Unfortunately for agencies, it is always a buyer's market. Other agencies will do thousands of dollars of work trying to get your business, conduct research studies, anything to get their foot in the door. The more desirable an account you are, the more this information can be obtained for free. Your agency needs to understand this. If you are doing a comprehensive research study then fine, pay for it, but your entire agency team, every individual person on your account, creative, strategy, production, and media team should be able to give a presentation on your business, the competitive landscape, and the challenges to adoption or usage.

Quiz them
If an agency wants your business, they should learn it. Randomly stop people at the agency who work on your account. Ask them a question about your business that should have a short quick answer. Challenge them. Make them fearful when you visit that they will be picked on. And remove the people from your account who cannot answer those questions. Replace people who do not think. Do not tolerate it. Employees will take it upon themselves to learn your business on their own time, rather than be made to look like an idiot in front of their colleagues.

Enable learning
Now, you have a job, too. You must enable the learning. Offer answers when you can to anything that they want to know about your business. If it seems like they are neither asking nor -- when you make the opportunities available -- having more than a couple people show up, then you probably should be looking for a new shop.

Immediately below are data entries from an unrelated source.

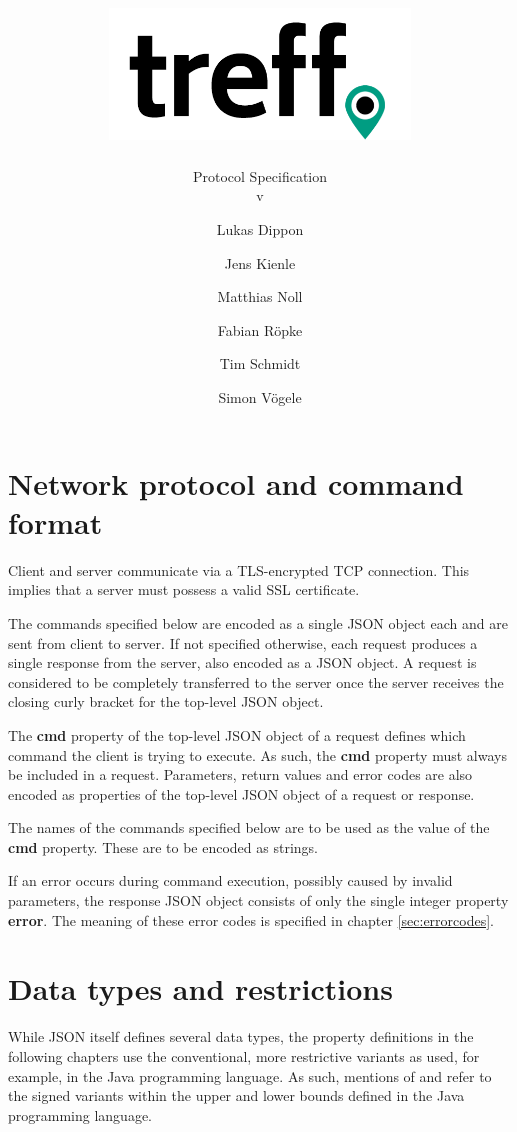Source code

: \documentclass[parskip=full,11pt]{scrartcl}
\title{\includegraphics[width = 80mm]{images/logo_crop.png}}
\subtitle{\huge Protocol Specification\\
          v\protocolversion}
\author{Lukas Dippon
        \and Jens Kienle
        \and Matthias Noll
        \and Fabian Röpke
        \and Tim Schmidt
        \and Simon Vögele}
\begin{document}
\maketitle
\thispagestyle{empty} %

\pagebreak
\tableofcontents

\pagebreak
\section{Network protocol and command format}
Client and server communicate via a TLS-encrypted TCP connection.
This implies that a server must possess a valid SSL certificate.

The commands specified below are encoded as a single JSON object each and are
sent from client to server.
If not specified otherwise, each request produces a single response from the
server, also encoded as a JSON object.
A request is considered to be completely transferred to the server once the
server receives the closing curly bracket for the top-level JSON object.

The \textbf{cmd} property of the top-level JSON object of a request defines
which command the client is trying to execute.
As such, the \textbf{cmd} property must always be included in a request.
Parameters, return values and error codes are also encoded as properties of
the top-level JSON object of a request or response.

The names of the commands specified below are to be used as the value of the
\textbf{cmd} property.
These are to be encoded as strings.

If an error occurs during command execution, possibly caused by invalid
parameters, the response JSON object consists of only the single integer
property \textbf{error}.
The meaning of these error codes is specified in chapter \ref{sec:errorcodes}.

\section{Data types and restrictions}
While JSON itself defines several data types, the property
definitions in the following chapters use the conventional, more restrictive
variants as used, for example, in the Java programming language.
As such, mentions of  and  refer to the signed variants
within the upper and lower bounds defined in the Java programming language.
\end{document}
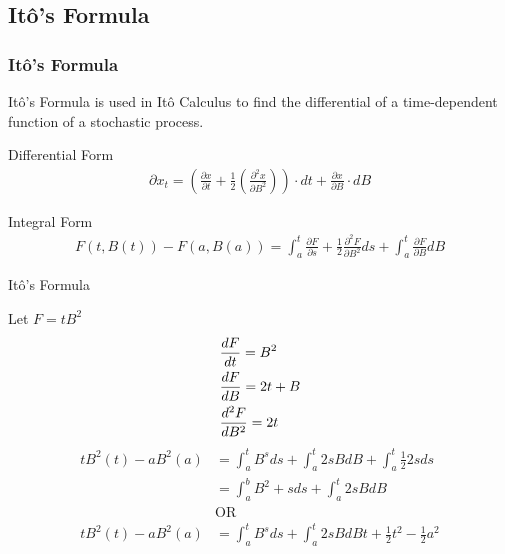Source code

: 
\subsection{It\^o's Formula}

\begin{frame}
\frametitle{It\^o's Formula}
It\^o's Formula is used in It\^o Calculus to find the differential of a time-dependent function of a stochastic process.
\vfill

		 \begin{block}{Differential Form}
      \begin{align*}
				\displaystyle \partial x_t =\left(\frac{\partial x}{\partial t} + \frac{1}{2} \left(\frac{\partial ^2 x}{\partial B ^2}\right)\right) \cdot  dt + \frac{\partial x}{\partial B} \cdot dB 
			\end{align*}
    \end{block}
		
\vfill

		\begin{block}{Integral Form}
      \begin{align*}
				\displaystyle F(t, B(t))-F(a,B(a))=
 \int_{a}^{t} \frac{\partial F}{\partial s} + \frac{1}{2} \frac{\partial^2 F}{\partial B^2}ds+
 \int_a^t \frac{\partial F}{\partial B} dB
			\end{align*}
    \end{block}

\vfill
\end{frame}

\begin{frame}{It\^o's Formula} 

Let $F=tB^2$ 
\begin{align*}
\displaystyle
&\frac{dF}{dt}= B^2\\
&\frac{dF}{dB}=2t+B\\ 
&\frac{d^2 F}{dB^2}=2t
\end{align*}
\begin{align*}
tB^2(t)-aB^2(a) &=\int_{a}^{t}B^s ds+ \int_{a}^{t}2sBdB+\int_a^t \frac{1}{2}2sds\\
 &=\int_a^b B^2+sds+\int_a^t 2sBdB\\
 &\text{OR}\\
tB^2(t)-aB^2(a) &= \int_a^t B^s ds+ \int_a^t 2sBdBt+ \frac{1}{2} t^2- \frac{1}{2}a^2
\end{align*}
\end{frame}

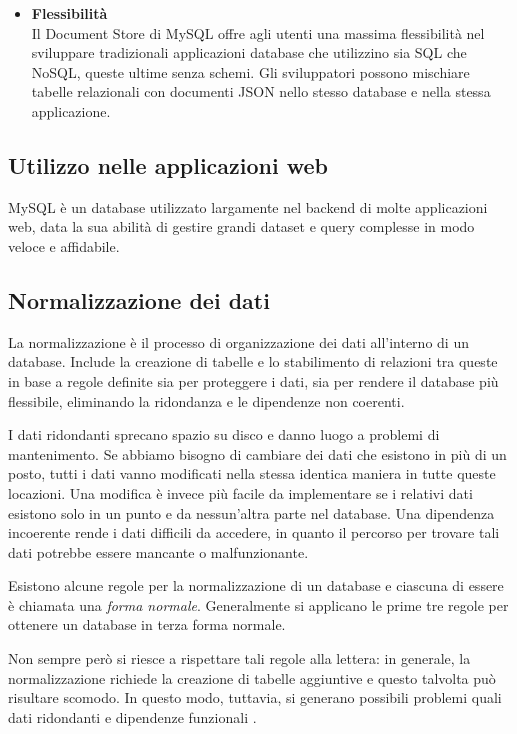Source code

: \begin{itemize}
    \item \textbf{Flessibilità}\\
    Il Document Store di MySQL offre agli utenti una massima flessibilità nel sviluppare tradizionali applicazioni database che utilizzino sia SQL che NoSQL, queste ultime senza schemi. Gli sviluppatori possono mischiare tabelle relazionali con documenti JSON nello stesso database e nella stessa applicazione.
\end{itemize}

\subsection{Utilizzo nelle applicazioni web}
MySQL è un database utilizzato largamente nel backend di molte applicazioni web, data la sua abilità di gestire grandi dataset e query complesse in modo veloce e affidabile.

\subsection{Normalizzazione dei dati}
La normalizzazione è il processo di organizzazione dei dati all'interno di un database. Include la creazione di tabelle e lo stabilimento di relazioni tra queste in base a regole definite sia per proteggere i dati, sia per rendere il database più flessibile, eliminando la ridondanza e le dipendenze non coerenti.

I dati ridondanti sprecano spazio su disco e danno luogo a problemi di mantenimento. Se abbiamo bisogno di cambiare dei dati che esistono in più di un posto, tutti i dati vanno modificati nella stessa identica maniera in tutte queste locazioni. Una modifica è invece più facile da implementare se i relativi dati esistono solo in un punto e da nessun'altra parte nel database. Una dipendenza incoerente rende i dati difficili da accedere, in quanto il percorso per trovare tali dati potrebbe essere mancante o malfunzionante.

Esistono alcune regole per la normalizzazione di un database e ciascuna di essere è chiamata una \textit{forma normale}. Generalmente si applicano le prime tre regole per ottenere un database in terza forma normale.

Non sempre però si riesce a rispettare tali regole alla lettera: in generale, la normalizzazione richiede la creazione di tabelle aggiuntive e questo talvolta può risultare scomodo. In questo modo, tuttavia, si generano possibili problemi quali dati ridondanti e dipendenze funzionali \cite{Database_Normalization}.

We just enabled a three-hour product immersion session where 14 people from our interactive agency showed up-- including people I didn't even know had ever touched our business. We had our chief technologist explain what makes what we do different, and had our product teams run though current, launching and future products. The number of people from the agency showed both a commitment by them and a desire to deepen the relationship. Eyes wide open, an excitement for working on our business.

The value that emerges from sessions like that? Much more than just the information-- thinking.

Now, it could have been the fact that I'm new, and restructuring the relationship, but too often agencies don't put in the effort to learn their clients business and convey a genuine interest in their product.

The more your team at your agency understands your business and product, the better the work you get out of them. Make sure your agency is hungry and that when you feed that hunger they want more, otherwise start looking.

Things to consider
At the end of the day you get what they pay for. Often it is the smaller agencies that are hungry, trying to get their foot in the door, and coming to you when they have an idea to do it. Or, it's a bigger agency that really wants your business and is willing to invest in business development.

You have to ask yourself: are they a different style of agency? Will they continue to invest in me once I am their client? Am I going to be in the same position in three months as they ramp up? Or worse?

Be careful. Clients earn reputations. If you are constantly seeking "free" ideas, the major agencies quickly identify you and ignore you. Don't be that client. You will end up in a situation that the only people willing to pitch your business are second-tier agencies.

Microsoft fell into this category until a few years ago. They finally learned that they were ending up with second-tier agencies and second-tier ideas. Since then, they consolidated all of their business with McCann and they are working hard with MRM (McCann's in house interactive agency) to build out an effective digital marketing team that is totally immersed in their products.